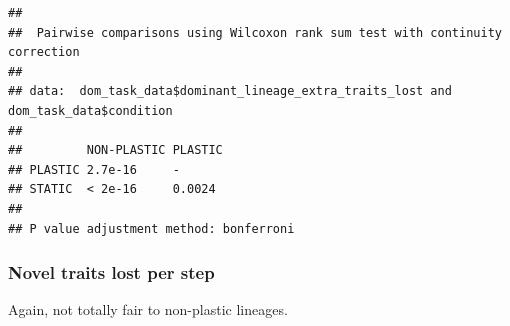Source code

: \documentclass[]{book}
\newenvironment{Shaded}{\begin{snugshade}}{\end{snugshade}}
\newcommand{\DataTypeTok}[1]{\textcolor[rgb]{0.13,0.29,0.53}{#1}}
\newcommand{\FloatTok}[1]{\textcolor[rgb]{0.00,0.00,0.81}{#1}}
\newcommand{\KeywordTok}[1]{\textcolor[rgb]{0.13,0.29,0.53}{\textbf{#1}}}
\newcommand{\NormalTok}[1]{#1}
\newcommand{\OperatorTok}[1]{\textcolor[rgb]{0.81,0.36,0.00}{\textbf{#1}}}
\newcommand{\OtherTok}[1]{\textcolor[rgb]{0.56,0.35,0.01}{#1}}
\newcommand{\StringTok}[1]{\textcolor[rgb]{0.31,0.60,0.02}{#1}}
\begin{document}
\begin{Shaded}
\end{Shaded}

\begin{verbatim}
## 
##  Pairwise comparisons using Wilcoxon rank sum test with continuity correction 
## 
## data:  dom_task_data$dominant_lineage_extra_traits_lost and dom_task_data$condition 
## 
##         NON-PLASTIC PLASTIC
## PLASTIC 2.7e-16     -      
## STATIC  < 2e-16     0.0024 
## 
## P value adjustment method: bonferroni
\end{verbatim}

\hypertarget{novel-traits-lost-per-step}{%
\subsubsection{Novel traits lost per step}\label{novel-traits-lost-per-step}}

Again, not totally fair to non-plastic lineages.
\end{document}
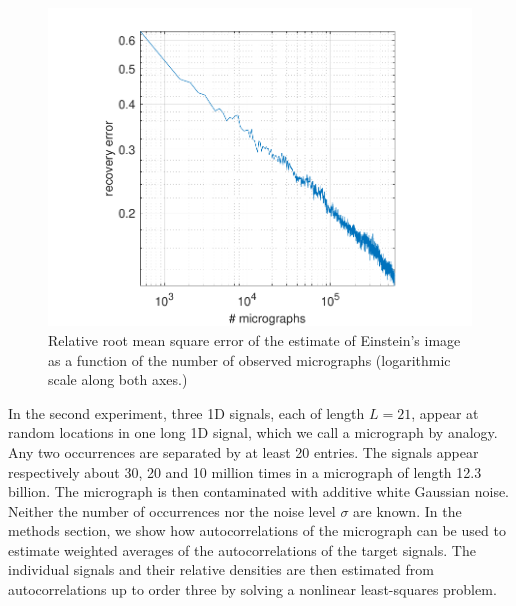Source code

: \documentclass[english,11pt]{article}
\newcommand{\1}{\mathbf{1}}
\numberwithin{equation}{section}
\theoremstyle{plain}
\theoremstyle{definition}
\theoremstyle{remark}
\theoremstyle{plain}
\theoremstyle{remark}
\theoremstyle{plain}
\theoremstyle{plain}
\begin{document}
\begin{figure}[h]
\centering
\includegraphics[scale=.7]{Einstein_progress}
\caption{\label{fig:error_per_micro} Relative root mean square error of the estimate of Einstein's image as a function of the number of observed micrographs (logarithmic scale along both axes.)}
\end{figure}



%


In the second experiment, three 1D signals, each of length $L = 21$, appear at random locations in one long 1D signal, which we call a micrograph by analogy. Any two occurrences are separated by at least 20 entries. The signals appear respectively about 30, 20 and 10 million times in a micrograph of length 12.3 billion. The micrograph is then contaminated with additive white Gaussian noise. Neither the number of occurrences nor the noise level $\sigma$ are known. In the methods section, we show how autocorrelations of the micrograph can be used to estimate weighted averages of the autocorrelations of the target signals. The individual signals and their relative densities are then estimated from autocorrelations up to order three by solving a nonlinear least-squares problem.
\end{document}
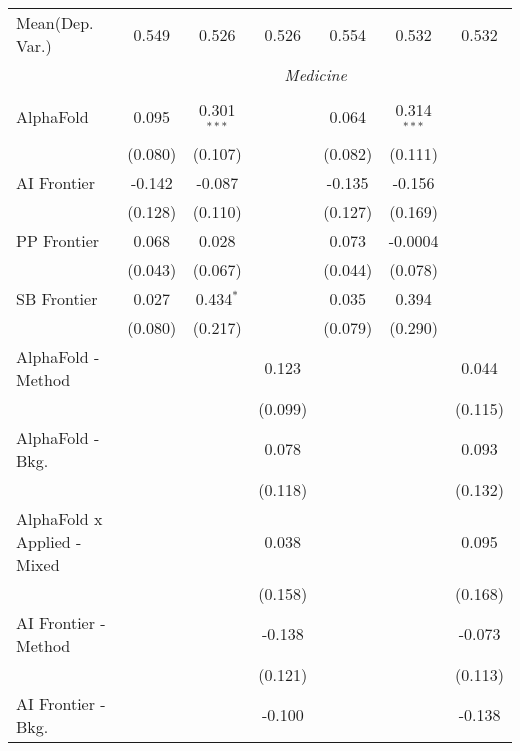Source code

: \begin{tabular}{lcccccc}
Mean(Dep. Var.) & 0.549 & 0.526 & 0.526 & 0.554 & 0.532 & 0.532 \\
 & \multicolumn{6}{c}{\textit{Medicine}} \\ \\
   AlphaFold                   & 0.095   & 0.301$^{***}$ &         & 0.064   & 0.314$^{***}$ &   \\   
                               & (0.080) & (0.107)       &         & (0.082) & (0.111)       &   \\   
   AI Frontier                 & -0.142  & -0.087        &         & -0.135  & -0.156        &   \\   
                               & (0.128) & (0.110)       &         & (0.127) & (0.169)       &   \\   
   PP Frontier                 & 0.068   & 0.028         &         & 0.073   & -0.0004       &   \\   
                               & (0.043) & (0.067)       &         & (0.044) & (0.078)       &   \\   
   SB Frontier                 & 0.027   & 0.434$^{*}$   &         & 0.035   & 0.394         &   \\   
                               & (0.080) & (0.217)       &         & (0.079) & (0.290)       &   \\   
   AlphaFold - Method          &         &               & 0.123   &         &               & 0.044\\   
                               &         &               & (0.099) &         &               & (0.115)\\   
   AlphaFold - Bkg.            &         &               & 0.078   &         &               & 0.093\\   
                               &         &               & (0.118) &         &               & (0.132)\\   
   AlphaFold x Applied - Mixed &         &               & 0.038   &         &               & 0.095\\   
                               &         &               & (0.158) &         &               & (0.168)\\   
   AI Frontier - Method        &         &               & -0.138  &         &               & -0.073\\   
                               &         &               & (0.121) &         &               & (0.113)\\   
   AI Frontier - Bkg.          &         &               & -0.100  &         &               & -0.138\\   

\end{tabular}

* * *

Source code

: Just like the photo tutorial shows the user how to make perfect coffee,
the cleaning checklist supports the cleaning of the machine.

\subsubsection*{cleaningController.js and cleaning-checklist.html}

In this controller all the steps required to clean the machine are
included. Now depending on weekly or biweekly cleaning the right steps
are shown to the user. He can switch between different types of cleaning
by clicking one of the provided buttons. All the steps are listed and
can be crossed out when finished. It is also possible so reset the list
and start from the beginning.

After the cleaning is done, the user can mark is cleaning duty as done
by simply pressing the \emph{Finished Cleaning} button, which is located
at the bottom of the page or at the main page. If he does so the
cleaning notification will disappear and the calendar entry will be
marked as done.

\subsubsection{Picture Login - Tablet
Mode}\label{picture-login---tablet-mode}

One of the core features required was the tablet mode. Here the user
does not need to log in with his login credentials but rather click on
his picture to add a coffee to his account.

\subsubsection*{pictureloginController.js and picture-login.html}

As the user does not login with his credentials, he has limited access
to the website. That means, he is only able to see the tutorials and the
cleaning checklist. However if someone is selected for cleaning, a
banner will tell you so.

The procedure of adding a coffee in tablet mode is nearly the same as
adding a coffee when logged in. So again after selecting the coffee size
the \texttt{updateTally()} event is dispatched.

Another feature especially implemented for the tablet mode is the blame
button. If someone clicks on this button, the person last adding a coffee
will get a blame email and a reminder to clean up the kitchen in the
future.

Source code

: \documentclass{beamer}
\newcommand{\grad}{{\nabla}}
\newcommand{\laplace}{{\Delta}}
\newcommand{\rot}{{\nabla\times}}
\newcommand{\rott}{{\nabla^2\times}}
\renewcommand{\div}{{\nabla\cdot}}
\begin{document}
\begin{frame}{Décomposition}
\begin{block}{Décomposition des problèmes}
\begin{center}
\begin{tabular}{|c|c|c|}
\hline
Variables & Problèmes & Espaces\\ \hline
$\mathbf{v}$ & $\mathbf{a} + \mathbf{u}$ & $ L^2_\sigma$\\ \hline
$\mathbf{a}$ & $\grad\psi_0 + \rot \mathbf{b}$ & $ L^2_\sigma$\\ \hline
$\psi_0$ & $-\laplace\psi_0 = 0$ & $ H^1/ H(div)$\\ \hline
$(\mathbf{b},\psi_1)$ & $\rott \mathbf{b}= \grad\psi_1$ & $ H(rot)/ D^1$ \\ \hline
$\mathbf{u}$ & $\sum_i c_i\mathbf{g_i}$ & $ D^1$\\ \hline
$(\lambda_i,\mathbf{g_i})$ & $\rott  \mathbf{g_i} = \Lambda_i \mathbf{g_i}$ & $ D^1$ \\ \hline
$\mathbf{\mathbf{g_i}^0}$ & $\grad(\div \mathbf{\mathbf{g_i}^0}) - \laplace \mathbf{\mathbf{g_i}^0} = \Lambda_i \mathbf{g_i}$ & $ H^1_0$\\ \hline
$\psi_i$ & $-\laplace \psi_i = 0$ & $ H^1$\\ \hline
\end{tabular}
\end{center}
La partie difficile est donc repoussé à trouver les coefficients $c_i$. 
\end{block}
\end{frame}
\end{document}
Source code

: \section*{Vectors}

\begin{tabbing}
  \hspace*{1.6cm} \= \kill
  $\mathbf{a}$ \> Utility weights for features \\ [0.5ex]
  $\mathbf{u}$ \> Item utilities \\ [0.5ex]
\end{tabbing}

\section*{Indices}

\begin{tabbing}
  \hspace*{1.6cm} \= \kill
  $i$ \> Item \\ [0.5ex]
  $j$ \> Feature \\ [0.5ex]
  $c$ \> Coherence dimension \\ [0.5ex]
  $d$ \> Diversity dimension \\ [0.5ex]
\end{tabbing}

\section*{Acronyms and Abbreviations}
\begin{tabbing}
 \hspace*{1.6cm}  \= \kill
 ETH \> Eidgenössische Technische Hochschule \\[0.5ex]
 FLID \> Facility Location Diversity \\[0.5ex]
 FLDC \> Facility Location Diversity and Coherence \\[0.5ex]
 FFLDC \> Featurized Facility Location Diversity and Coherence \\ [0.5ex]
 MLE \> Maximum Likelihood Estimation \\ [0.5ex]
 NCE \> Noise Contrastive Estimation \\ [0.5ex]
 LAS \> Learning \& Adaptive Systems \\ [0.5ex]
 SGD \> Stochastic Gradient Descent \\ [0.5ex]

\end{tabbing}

...

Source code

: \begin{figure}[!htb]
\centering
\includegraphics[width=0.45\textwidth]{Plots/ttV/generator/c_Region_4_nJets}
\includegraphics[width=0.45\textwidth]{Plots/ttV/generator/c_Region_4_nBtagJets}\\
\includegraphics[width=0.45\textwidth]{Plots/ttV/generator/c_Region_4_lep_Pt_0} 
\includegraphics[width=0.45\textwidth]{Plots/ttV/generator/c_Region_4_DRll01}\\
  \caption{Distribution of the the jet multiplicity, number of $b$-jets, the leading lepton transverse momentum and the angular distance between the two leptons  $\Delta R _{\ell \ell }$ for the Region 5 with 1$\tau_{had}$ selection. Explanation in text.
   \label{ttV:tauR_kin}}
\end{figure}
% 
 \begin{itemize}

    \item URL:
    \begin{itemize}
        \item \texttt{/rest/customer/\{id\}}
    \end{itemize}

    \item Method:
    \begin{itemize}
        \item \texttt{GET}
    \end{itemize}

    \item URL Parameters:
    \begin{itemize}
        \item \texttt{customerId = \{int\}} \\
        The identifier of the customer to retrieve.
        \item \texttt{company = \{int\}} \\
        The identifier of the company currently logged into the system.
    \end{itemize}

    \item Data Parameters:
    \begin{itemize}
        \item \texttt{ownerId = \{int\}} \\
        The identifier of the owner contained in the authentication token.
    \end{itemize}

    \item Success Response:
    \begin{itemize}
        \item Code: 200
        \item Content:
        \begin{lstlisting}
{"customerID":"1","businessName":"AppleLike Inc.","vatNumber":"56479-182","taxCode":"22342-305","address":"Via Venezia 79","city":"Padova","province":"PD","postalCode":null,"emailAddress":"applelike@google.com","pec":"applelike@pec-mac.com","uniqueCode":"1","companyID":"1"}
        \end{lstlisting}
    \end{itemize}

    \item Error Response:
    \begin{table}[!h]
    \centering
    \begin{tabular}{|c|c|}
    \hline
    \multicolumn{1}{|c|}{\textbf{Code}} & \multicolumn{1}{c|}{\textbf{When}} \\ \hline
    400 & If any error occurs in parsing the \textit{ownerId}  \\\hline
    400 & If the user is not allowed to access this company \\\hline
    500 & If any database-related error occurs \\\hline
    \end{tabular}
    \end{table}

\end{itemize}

# WORK INSTRUCTION
Could you return exactly the stretch of the data above that starts at the line with "adding a coffee when" and ends at the line with "button. If someone", both lines included?

# WRITTEN SOLUTION
adding a coffee when logged in. So again after selecting the coffee size
the \texttt{updateTally()} event is dispatched.

Another feature especially implemented for the tablet mode is the blame
button. If someone clicks on this button, the person last adding a coffee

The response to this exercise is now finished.